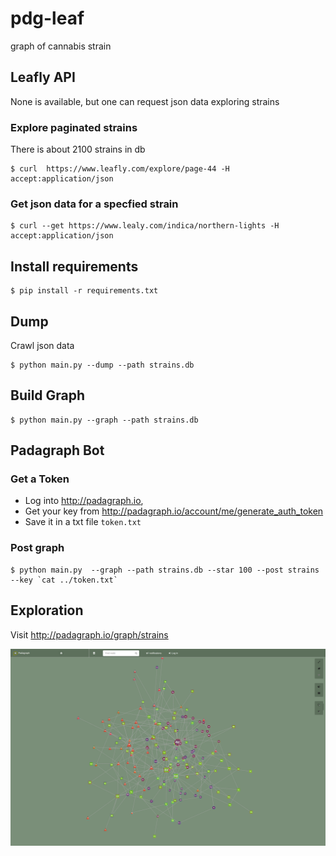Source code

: # pdg-leaf
graph of cannabis strain

## Leafly API 
None is available, but one can request json data exploring strains

### Explore paginated strains

There is about 2100 strains in db
  
    $ curl  https://www.leafly.com/explore/page-44 -H accept:application/json

### Get json data for a specfied strain
 
    $ curl --get https://www.lealy.com/indica/northern-lights -H accept:application/json

## Install requirements

    $ pip install -r requirements.txt

## Dump

Crawl json data

    $ python main.py --dump --path strains.db

## Build Graph

    $ python main.py --graph --path strains.db 

## Padagraph Bot

### Get a Token

* Log into http://padagraph.io,
* Get your key from http://padagraph.io/account/me/generate_auth_token
* Save it in a txt file `token.txt`

### Post graph

    $ python main.py  --graph --path strains.db --star 100 --post strains --key `cat ../token.txt`

## Exploration

Visit http://padagraph.io/graph/strains



![network](https://github.com/ynnk/pdg-leaf/blob/master/screenshot.png?raw=true)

━━━━━━━━

About this exercise - The lines to return run from the one containing "## Build Graph" through the last line of the records above. Give them exactly and include nothing more.

Task answer -
## Build Graph

    $ python main.py --graph --path strains.db 

## Padagraph Bot

### Get a Token

* Log into http://padagraph.io,
* Get your key from http://padagraph.io/account/me/generate_auth_token
* Save it in a txt file `token.txt`

### Post graph

    $ python main.py  --graph --path strains.db --star 100 --post strains --key `cat ../token.txt`

## Exploration

Visit http://padagraph.io/graph/strains



![network](https://github.com/ynnk/pdg-leaf/blob/master/screenshot.png?raw=true)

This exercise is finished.